I hope this thread goes for a few days before we beat it to death because I'd like to build some sort of consensus for the next thread.

Thanos

Skeptical Clown
I kind of went with the assumption that morality in cyberpunk is heavily skewed. The essential struggle isn't between good and bad, but between humanity and technology. The protaganists of cyberpunk struggle on behalf of the human, even though the human is often dirty, profane, and imperfect. Even someone we might consider a bad guy.
Crimsondude 2.0
QUOTE (Thanos007)
Also so that I could make fun of everyone who posted plot elements and thought they were themes. smile.gif

Nice to see you're taking an interest in this as dispassionately as possible.

Black Isis
QUOTE (Skeptical Clown)
I kind of went with the assumption that morality in cyberpunk is heavily skewed. The essential struggle isn't between good and bad, but between humanity and technology. The protaganists of cyberpunk struggle on behalf of the human, even though the human is often dirty, profane, and imperfect. Even someone we might consider a bad guy.

I'm curious where you get that from exactly; Neuromancer certainly is exactly the opposite. Case is struggling for two monstrously powerful AIs (or being used by one, at the very least), and isn't really trying to do any more than get his life back (which is completely in shambles at the beginning of the story).

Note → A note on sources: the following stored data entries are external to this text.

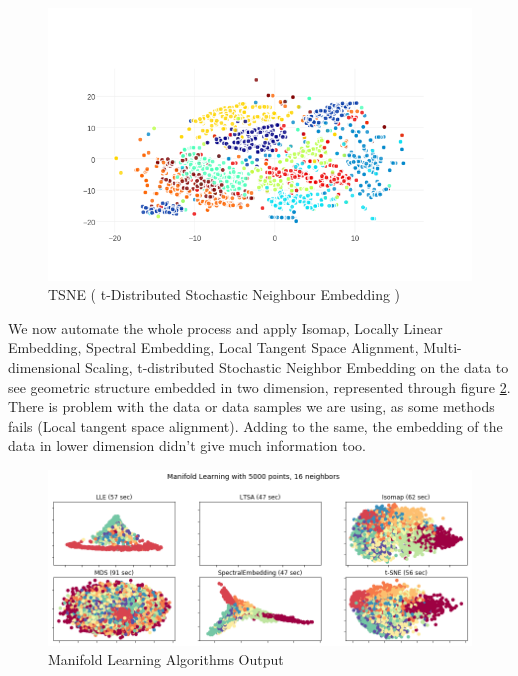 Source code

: \begin{figure}[h!]
\begin{center}
\includegraphics[width=\textwidth]{./Figures/tsne.png}
\caption {TSNE ( t-Distributed Stochastic Neighbour Embedding )}
\label{tsne} 
\end{center}
\end{figure}

We now automate the whole process and apply Isomap, Locally Linear Embedding, Spectral Embedding, Local Tangent Space Alignment, Multi-dimensional Scaling, t-distributed Stochastic Neighbor Embedding on the data to see geometric structure embedded in two dimension, represented through figure \ref{AML}. There is problem with the data or data samples we are using, as some methods fails (Local tangent space alignment). Adding to the same, the embedding of the data in lower dimension didn't give much information too.

\begin{figure}[h!]
\begin{center}
\includegraphics[width=\textwidth]{./Figures/AML.png}
\caption {Manifold Learning Algorithms Output}
\label{AML} 
\end{center}
\end{figure}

The classic cyberpunk motif seems to be people living outside of normal society for one reason or another, trying to make their way and being caught up in the machinations of things they don't fully understand (or at least, not until the end of the story). Technology is pervasive, everyone has to deal with it, in one way or another, but it's not always about the technology, per se. It's about the people, and how they deal with it, what they do with it, and where it goes by itself. Cyberpunk has a lot in common with the noir genre, probably more than other science fiction actually. Morality and ethics are muddled -- most characters are just doing what they have to in order to get by, but I don't know any cyberpunk protagonist who has ever really struck me as "evil" or psychopathic. They are usually at least sympathetic -- unlike some RPG campaigns I've played in, very few cyberpunk protagonists are human killing machines that give no thought to killing someone in cold blood (which isn't to say they don't do it, just that they at least realize what it is they are doing and consider it a necessity).

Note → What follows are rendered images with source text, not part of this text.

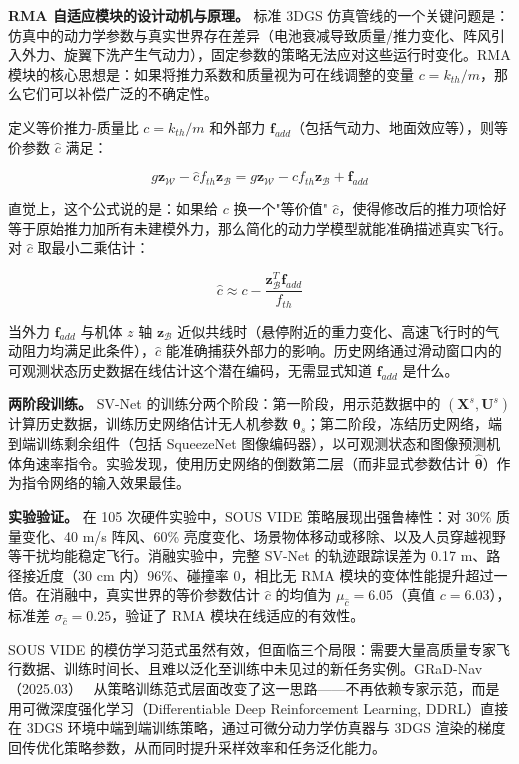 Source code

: \textbf{RMA 自适应模块的设计动机与原理。}
标准 3DGS 仿真管线的一个关键问题是：仿真中的动力学参数与真实世界存在差异（电池衰减导致质量/推力变化、阵风引入外力、旋翼下洗产生气动力），固定参数的策略无法应对这些运行时变化。RMA 模块的核心思想是：如果将推力系数和质量视为可在线调整的变量 $c = k_{th}/m$，那么它们可以补偿广泛的不确定性。

定义等价推力-质量比 $c = k_{th}/m$ 和外部力 $\bm{f}_{add}$（包括气动力、地面效应等），则等价参数 $\hat{c}$ 满足：

\begin{equation}
g\bm{z}_\mathcal{W} - \hat{c} f_{th} \bm{z}_\mathcal{B} = g\bm{z}_\mathcal{W} - c f_{th} \bm{z}_\mathcal{B} + \bm{f}_{add}
\end{equation}

直觉上，这个公式说的是：如果给 $c$ 换一个"等价值" $\hat{c}$，使得修改后的推力项恰好等于原始推力加所有未建模外力，那么简化的动力学模型就能准确描述真实飞行。对 $\hat{c}$ 取最小二乘估计：

\begin{equation}
\hat{c} \approx c - \frac{\bm{z}_\mathcal{B}^T \bm{f}_{add}}{f_{th}}
\end{equation}

当外力 $\bm{f}_{add}$ 与机体 $z$ 轴 $\bm{z}_\mathcal{B}$ 近似共线时（悬停附近的重力变化、高速飞行时的气动阻力均满足此条件），$\hat{c}$ 能准确捕获外部力的影响。历史网络通过滑动窗口内的可观测状态历史数据在线估计这个潜在编码，无需显式知道 $\bm{f}_{add}$ 是什么。

\textbf{两阶段训练。}
SV-Net 的训练分两个阶段：第一阶段，用示范数据中的 $(\bm{X}^s, \bm{U}^s)$ 计算历史数据，训练历史网络估计无人机参数 $\bm{\theta}_s$；第二阶段，冻结历史网络，端到端训练剩余组件（包括 SqueezeNet 图像编码器），以可观测状态和图像预测机体角速率指令。实验发现，使用历史网络的倒数第二层（而非显式参数估计 $\hat{\bm{\theta}}$）作为指令网络的输入效果最佳。

\textbf{实验验证。}
在 105 次硬件实验中，SOUS VIDE 策略展现出强鲁棒性：对 30\% 质量变化、40 m/s 阵风、60\% 亮度变化、场景物体移动或移除、以及人员穿越视野等干扰均能稳定飞行。消融实验中，完整 SV-Net 的轨迹跟踪误差为 0.17 m、路径接近度（30 cm 内）96\%、碰撞率 0，相比无 RMA 模块的变体性能提升超过一倍。在消融中，真实世界的等价参数估计 $\hat{c}$ 的均值为 $\mu_{\hat{c}}=6.05$（真值 $c=6.03$），标准差 $\sigma_{\hat{c}}=0.25$，验证了 RMA 模块在线适应的有效性。

SOUS VIDE 的模仿学习范式虽然有效，但面临三个局限：需要大量高质量专家飞行数据、训练时间长、且难以泛化至训练中未见过的新任务实例。GRaD-Nav（2025.03）~\cite{2503_03984} 从策略训练范式层面改变了这一思路——不再依赖专家示范，而是用可微深度强化学习（Differentiable Deep Reinforcement Learning, DDRL）直接在 3DGS 环境中端到端训练策略，通过可微分动力学仿真器与 3DGS 渲染的梯度回传优化策略参数，从而同时提升采样效率和任务泛化能力。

Cyberpunk is a genre, and stories within it can explore a zillion different themes within that genre, but there isn't just one or two themes that are "cyberpunk". Sure, you can have a cyberpunk universe where corporations are all that matters and nationality is meaningless. But you can have cyberpunk where nations are still important, and the protagonist is dealing with an oppressive police state (I'd certainly qualify Minority Report, the short story and the movie, as cyberpunk). You can have cyberpunk where the question is what it means to be human -- but you can have cyberpunk where that isn't a theme (I'll cite Minority Report again, but there's plenty of other examples too). Both of these are certainly valid themes, but just because they aren't there doesn't mean it's not cyberpunk.
Adam
QUOTE (Thanos007)
I hope this thread goes for a few days before we beat it to death because I'd like to build some sort of consensus for the next thread.

Any room in this thread for making fun of people who don't understand the difference between "lose" and "loose"? wink.gif
Thanos007
QUOTE
QUOTE (Thanos007)
Also so that I could make fun of everyone who posted plot elements and thought they were themes. 

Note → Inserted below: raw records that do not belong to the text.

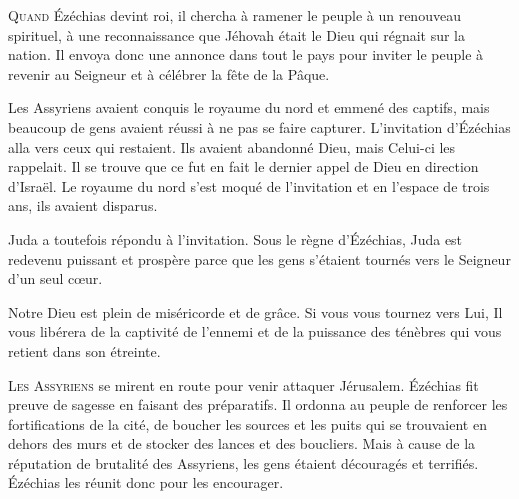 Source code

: \lettrine{Q}{uand} Ézéchias devint roi, il chercha à ramener le peuple
 à un renouveau spirituel, à une reconnaissance que Jéhovah était le Dieu
 qui régnait sur la nation.
 Il envoya donc une annonce dans tout le pays pour inviter le peuple
 à revenir au Seigneur et à célébrer la fête de la Pâque.

Les Assyriens avaient conquis le royaume du nord et emmené des captifs,
 mais beaucoup de gens avaient réussi à ne pas se faire capturer.
 L'invitation d'Ézéchias alla vers ceux qui restaient.
 Ils avaient abandonné Dieu, mais Celui-ci les rappelait.
 Il se trouve que ce fut en fait le dernier appel de Dieu en direction d'Israël.
 Le royaume du nord s'est moqué de l'invitation et en l'espace de trois ans,
 ils avaient disparus. 


Juda a toutefois répondu à l'invitation. Sous le règne d'Ézéchias,
 Juda est redevenu puissant et prospère parce que les gens s'étaient
 tournés vers le Seigneur d'un seul c\oe{}ur.

Notre Dieu est plein de miséricorde et de grâce.
 Si vous vous tournez vers Lui, Il vous libérera de la captivité
 de l'ennemi et de la puissance des ténèbres qui vous retient
 dans son étreinte. 

\dvrule









\lettrine{L}{es Assyriens} se mirent en route pour venir attaquer Jérusalem.
 Ézéchias fit preuve de sagesse en faisant des préparatifs.
 Il ordonna au peuple de renforcer les fortifications de la cité,
 de boucher les sources et les puits qui se trouvaient en dehors des murs
 et de stocker des lances et des boucliers.
 Mais à cause de la réputation de brutalité des Assyriens,
 les gens étaient découragés et terrifiés.
 Ézéchias les réunit donc pour les encourager.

Nice to see you're taking an interest in this as dispassionately as possible.


Hence the smiley. In other words I was just kidding.

QUOTE
Any room in this thread for making fun of people who don't understand the difference between "lose" and "loose"?


Sure. Just to be clear I do understand the difference but spelling isn't' my bag baby.
Thank God for spell check. Too bad it doesn't understand context yet.

Thanos

[EDIT] I guess I should have used the winky instead of the smiley
Skeptical Clown
To be honest, there's some justified conflict in literary criticism as to whether cyberpunk IS an actual genre, or just an affectation. Honestly, I'm not sure Cyberpunk ever had anything particularly deep to say; the themes already brought up aren't really unique to cyberpunk. They're kind of natural sciene-fiction themes. It was the blend of science fiction, noir, and pop culture that made cyberpunk memorable, and those are really more stylish than meaningful. I don't know that that's bad though; it's a very cool construct all the same.
Ancient History
Sure. I mean, Kurt Vonnegut wrote sci-fi but I'd never call his work Cyberpunk.
TinkerGnome
QUOTE (Britannica.com)
Cyberpunk
a science-fiction subgenre characterized by countercultural antiheroes trapped in a dehumanized, high-tech future.

The anti-hero is, very much, a core part of cyberpunk, for many reasons. The anti-hero is simply a character which lacks those qualities which are normally associated with a hero. He might be a criminal. He might be cowardly. He might be incompotent. He's a protagonist, but not a hero (non-CP anaolgy, Vic Mackey from The Shield).

One of the major themes I see in cyberpunk literature is the dehumanizaiton of people in general, whether through crushing poverty, a simple lack of morality, or cyberware and the like. The protagonist often has to bargain away a part of himself in order to gain power, whether Johnny Mnemonic and his loss of childhood memories, Sarah's implanted cybernetic killing machine that almost suffocates her when she uses it, or Marid Audran and his beserker moddie.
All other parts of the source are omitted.